Top of The records

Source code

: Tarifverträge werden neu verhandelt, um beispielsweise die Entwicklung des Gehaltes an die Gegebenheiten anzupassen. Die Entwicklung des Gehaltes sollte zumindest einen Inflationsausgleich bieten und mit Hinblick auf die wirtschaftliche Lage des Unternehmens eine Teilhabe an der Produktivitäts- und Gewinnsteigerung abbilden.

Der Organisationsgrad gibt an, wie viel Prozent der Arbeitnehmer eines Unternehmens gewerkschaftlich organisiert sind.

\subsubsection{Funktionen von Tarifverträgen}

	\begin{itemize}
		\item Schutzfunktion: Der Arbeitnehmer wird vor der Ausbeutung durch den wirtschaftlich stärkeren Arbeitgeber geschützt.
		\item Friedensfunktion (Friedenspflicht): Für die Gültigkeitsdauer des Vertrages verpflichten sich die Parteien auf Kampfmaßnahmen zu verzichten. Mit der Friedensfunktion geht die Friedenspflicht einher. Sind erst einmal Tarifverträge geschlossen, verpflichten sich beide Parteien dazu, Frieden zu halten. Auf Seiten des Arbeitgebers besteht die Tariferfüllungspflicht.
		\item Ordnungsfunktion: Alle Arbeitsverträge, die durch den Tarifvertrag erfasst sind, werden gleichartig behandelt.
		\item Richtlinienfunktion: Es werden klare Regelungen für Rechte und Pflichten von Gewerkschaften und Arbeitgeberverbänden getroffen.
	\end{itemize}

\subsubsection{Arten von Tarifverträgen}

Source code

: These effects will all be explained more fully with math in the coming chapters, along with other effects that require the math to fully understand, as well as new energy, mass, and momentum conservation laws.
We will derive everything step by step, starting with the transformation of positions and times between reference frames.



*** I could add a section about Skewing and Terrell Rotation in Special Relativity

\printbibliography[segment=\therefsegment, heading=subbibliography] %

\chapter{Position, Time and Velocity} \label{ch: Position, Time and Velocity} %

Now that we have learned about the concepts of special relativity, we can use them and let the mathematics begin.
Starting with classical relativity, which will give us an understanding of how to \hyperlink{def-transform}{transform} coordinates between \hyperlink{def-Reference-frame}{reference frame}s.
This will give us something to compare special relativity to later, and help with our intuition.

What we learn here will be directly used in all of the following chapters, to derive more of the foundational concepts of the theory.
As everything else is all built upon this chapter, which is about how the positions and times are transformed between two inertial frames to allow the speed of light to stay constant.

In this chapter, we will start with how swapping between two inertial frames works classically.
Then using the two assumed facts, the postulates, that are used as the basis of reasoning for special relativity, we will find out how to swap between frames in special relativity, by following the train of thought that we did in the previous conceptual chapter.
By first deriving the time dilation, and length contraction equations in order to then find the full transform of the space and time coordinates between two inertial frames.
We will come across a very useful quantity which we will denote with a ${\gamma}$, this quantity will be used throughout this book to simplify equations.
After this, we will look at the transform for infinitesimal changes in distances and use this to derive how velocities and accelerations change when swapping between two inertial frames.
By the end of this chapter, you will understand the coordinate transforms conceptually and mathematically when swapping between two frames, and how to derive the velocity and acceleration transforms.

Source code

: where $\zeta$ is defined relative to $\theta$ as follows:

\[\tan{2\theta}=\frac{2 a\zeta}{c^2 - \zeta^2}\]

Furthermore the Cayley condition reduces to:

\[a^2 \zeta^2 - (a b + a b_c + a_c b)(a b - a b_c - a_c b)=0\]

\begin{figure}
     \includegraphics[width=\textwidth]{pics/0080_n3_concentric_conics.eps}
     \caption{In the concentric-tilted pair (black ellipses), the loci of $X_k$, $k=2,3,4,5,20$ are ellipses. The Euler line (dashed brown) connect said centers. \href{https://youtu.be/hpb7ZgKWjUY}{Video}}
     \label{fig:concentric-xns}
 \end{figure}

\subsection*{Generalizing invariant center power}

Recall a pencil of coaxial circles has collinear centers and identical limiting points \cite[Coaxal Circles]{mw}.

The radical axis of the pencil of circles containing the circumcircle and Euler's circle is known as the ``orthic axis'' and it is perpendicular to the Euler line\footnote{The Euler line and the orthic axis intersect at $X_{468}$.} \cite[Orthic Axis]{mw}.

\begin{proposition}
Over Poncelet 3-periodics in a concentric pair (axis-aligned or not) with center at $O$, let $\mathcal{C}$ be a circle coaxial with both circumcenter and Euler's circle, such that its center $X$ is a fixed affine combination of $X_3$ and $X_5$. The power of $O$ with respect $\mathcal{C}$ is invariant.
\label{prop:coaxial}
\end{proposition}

Bottom of The records

Only lines containing the word "subsubsection" should appear in the answer, and every such line from the records above must be there.

Reply.
\subsubsection{Funktionen von Tarifverträgen}
\subsubsection{Arten von Tarifverträgen}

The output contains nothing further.